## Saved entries
################
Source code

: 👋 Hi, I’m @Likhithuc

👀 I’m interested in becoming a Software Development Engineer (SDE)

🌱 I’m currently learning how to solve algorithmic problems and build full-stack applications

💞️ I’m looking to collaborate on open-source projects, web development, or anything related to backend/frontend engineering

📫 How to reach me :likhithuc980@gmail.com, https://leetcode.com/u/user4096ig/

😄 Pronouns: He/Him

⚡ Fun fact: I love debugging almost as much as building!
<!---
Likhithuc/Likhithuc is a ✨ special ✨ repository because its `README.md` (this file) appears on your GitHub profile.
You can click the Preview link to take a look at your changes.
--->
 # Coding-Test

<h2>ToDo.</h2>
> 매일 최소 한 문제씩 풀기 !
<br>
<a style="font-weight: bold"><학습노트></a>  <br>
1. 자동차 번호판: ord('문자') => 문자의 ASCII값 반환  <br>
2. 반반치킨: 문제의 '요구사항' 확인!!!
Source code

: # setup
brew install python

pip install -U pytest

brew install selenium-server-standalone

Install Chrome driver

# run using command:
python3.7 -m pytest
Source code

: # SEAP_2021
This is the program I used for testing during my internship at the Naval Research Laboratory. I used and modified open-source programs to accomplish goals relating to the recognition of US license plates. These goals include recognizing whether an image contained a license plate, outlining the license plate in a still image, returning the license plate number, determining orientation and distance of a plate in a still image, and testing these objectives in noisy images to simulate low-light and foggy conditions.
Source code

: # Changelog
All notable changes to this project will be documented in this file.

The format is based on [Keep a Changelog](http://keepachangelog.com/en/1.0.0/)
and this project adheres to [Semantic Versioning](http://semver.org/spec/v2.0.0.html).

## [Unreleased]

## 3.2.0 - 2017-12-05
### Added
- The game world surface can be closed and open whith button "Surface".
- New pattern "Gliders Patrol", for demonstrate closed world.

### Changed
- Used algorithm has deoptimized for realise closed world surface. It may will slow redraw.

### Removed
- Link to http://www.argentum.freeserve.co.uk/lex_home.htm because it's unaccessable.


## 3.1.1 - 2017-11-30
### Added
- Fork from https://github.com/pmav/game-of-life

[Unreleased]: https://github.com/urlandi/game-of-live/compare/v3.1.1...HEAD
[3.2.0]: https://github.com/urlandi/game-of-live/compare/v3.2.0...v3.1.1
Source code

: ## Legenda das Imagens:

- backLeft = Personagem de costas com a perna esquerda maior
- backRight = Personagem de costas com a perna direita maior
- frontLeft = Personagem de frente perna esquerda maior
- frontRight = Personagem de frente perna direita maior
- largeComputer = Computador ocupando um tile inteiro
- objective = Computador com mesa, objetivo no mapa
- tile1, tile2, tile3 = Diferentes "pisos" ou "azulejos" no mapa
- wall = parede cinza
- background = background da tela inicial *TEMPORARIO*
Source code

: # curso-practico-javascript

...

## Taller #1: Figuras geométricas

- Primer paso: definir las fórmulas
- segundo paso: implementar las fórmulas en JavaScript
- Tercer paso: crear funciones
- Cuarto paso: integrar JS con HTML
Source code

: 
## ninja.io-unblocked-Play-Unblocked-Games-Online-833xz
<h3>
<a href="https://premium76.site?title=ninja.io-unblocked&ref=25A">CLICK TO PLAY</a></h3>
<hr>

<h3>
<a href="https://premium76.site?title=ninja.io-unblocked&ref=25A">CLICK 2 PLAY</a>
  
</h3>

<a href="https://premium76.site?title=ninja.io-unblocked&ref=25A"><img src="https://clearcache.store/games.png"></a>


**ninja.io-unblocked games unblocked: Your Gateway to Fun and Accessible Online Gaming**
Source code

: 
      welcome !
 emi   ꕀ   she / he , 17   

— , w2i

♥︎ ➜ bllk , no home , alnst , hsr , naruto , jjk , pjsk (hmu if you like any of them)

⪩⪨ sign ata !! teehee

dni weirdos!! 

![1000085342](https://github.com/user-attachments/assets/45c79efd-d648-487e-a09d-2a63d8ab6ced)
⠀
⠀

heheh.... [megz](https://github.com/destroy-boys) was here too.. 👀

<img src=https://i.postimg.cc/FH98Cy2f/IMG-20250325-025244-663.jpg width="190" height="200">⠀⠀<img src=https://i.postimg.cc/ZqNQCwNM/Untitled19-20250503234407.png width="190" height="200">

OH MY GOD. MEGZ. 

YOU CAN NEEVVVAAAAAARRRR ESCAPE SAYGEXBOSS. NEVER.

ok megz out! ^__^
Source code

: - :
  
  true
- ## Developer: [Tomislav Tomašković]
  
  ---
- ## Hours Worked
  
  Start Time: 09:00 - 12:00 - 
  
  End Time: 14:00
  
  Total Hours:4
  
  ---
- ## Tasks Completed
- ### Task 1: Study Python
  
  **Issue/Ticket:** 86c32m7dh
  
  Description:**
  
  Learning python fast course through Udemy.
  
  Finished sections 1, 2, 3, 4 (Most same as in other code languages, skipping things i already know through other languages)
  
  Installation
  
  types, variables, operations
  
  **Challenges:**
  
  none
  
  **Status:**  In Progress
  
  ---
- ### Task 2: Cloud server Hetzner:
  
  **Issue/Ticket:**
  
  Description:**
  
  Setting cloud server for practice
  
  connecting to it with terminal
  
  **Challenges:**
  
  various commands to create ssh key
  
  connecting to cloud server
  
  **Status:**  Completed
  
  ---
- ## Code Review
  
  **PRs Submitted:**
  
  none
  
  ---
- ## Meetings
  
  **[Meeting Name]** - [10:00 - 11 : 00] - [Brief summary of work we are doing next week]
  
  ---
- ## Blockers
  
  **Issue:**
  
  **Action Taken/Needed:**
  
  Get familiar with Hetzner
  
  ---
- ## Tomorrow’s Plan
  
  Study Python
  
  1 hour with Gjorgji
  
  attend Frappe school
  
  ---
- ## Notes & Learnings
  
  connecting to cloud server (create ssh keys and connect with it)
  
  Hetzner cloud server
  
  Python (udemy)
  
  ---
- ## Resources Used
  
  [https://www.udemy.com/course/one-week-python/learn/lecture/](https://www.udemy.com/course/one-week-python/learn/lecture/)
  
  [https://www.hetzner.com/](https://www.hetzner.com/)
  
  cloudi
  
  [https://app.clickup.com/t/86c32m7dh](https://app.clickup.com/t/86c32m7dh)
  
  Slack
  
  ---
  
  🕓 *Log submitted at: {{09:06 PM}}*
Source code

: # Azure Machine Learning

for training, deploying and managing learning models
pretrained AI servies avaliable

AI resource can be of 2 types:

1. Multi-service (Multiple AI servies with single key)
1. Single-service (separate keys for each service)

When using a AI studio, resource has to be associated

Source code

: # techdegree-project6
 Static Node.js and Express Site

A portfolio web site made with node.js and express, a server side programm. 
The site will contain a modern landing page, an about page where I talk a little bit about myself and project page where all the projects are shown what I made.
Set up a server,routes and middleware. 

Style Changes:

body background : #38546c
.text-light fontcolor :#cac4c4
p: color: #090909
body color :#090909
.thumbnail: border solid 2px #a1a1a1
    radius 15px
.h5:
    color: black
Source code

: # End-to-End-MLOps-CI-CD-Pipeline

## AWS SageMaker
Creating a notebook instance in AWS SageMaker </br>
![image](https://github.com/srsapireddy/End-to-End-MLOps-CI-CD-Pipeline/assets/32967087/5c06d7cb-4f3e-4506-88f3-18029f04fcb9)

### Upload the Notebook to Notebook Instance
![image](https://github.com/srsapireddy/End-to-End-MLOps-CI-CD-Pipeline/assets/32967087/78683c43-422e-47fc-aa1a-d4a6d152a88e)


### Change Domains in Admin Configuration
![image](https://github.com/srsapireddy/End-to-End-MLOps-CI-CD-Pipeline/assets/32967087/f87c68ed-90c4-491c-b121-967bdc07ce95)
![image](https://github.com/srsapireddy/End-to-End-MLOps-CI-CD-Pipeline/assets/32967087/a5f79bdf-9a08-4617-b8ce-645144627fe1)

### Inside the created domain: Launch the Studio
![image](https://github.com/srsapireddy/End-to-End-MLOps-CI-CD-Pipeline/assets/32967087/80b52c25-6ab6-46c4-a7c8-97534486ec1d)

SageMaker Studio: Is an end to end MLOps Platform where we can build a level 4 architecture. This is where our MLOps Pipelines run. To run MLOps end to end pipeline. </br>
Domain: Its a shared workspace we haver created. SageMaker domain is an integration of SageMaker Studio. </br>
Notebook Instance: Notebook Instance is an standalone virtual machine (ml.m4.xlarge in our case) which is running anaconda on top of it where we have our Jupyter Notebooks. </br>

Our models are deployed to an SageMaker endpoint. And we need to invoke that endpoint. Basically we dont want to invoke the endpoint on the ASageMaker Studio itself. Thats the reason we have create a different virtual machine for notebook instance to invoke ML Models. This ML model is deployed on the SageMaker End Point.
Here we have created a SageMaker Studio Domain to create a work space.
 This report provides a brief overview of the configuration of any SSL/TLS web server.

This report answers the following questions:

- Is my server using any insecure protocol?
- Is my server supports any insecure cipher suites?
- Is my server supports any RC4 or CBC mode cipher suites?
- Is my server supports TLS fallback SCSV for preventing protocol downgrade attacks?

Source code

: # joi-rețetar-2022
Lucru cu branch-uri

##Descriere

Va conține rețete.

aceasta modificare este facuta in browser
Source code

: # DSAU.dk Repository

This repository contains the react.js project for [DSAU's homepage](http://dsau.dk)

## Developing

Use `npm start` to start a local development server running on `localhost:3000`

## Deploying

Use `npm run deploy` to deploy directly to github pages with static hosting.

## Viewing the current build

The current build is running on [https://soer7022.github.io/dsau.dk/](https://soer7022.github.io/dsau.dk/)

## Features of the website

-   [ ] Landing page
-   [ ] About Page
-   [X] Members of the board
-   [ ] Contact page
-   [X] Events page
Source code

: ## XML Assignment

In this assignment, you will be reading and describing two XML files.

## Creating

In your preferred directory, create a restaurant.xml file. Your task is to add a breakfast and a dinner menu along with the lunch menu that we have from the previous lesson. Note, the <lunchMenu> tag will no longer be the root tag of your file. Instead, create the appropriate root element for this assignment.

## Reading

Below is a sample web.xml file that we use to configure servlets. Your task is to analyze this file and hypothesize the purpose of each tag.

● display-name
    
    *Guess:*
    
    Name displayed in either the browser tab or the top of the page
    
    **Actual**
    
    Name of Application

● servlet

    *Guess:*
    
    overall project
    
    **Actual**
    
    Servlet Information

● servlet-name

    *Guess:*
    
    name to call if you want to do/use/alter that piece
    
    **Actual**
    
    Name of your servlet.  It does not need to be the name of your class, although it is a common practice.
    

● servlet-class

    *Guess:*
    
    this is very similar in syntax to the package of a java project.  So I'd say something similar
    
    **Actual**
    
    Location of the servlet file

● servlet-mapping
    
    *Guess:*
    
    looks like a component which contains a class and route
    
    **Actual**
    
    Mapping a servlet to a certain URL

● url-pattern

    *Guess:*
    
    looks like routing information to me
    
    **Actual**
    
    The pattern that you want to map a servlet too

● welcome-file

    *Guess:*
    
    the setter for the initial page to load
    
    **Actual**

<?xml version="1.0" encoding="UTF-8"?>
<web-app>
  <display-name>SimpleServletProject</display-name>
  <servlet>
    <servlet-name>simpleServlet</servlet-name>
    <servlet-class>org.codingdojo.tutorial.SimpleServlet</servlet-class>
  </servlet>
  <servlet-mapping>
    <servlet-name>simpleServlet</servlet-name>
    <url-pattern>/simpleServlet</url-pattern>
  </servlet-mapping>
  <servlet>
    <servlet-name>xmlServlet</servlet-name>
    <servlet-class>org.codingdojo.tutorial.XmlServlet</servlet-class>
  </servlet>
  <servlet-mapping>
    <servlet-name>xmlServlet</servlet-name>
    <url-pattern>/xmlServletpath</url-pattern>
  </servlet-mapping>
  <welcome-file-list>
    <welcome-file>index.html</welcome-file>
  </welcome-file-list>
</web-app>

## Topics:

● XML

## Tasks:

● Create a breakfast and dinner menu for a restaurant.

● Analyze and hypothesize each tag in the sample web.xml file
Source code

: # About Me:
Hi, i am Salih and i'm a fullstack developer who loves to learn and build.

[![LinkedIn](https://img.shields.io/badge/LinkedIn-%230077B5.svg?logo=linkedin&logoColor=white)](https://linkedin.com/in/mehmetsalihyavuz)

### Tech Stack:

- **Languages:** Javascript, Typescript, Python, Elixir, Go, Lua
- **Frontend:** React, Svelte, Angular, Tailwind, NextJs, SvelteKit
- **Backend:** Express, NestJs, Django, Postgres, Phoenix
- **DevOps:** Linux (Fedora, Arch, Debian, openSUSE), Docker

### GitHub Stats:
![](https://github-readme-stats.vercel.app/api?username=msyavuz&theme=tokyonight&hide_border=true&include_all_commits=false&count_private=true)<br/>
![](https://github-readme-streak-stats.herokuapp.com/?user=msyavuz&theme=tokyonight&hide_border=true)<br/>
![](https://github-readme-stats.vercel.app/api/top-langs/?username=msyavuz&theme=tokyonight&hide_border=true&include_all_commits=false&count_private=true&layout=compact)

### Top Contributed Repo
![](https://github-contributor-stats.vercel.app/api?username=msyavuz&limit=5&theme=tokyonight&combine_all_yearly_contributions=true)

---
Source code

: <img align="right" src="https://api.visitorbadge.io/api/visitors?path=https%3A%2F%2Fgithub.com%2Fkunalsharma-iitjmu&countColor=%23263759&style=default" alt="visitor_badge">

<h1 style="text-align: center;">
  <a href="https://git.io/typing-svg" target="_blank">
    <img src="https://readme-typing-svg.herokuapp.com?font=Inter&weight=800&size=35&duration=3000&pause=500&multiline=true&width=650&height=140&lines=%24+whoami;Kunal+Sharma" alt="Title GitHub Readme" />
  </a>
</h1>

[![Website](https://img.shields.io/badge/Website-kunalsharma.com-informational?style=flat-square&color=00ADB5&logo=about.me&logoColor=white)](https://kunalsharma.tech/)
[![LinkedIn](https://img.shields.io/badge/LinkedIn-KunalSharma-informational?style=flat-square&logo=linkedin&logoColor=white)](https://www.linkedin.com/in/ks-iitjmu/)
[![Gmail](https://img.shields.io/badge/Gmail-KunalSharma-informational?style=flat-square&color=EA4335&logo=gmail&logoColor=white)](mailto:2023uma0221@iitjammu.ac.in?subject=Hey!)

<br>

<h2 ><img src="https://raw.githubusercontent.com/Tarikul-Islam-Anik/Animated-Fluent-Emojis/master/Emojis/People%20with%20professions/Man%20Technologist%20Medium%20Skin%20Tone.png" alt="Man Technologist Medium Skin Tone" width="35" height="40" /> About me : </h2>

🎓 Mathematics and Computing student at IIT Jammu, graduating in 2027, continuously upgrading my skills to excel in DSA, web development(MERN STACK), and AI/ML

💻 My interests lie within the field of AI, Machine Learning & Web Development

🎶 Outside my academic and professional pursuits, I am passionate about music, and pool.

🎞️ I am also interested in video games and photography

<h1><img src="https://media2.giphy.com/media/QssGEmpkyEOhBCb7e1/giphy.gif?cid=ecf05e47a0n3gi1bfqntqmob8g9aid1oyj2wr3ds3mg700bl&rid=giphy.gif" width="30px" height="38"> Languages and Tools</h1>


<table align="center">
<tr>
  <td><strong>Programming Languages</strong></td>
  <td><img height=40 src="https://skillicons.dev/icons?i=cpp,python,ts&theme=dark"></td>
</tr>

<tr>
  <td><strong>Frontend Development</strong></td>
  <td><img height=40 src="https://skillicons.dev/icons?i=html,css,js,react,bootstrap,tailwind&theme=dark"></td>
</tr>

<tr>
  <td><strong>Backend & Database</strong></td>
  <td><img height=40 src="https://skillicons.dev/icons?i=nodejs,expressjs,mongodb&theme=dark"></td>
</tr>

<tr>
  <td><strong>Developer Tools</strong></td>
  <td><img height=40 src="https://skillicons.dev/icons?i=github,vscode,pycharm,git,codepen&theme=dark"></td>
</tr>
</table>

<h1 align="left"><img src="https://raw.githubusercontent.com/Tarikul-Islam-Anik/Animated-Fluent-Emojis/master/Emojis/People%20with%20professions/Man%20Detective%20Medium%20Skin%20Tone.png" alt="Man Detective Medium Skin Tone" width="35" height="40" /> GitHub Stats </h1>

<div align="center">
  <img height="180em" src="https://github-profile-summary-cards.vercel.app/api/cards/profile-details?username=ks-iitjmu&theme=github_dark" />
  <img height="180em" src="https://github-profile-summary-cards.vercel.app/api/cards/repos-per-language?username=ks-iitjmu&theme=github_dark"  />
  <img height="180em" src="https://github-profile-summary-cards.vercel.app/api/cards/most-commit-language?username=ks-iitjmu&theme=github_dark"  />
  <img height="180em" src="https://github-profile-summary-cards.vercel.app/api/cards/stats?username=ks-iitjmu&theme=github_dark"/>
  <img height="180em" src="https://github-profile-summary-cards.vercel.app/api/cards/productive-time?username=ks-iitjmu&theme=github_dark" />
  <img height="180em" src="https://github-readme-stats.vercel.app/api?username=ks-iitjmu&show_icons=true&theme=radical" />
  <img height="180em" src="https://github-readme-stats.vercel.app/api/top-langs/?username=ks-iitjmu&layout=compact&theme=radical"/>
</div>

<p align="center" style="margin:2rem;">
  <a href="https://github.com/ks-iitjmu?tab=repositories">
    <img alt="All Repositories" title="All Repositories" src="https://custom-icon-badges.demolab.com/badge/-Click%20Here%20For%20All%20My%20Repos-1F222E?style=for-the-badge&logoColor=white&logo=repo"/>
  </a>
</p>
################
## Your objective
Out of the entries, pull every line that mentions "surface".

## Exercise solution
- The game world surface can be closed and open whith button "Surface".
- Used algorithm has deoptimized for realise closed world surface. It may will slow redraw.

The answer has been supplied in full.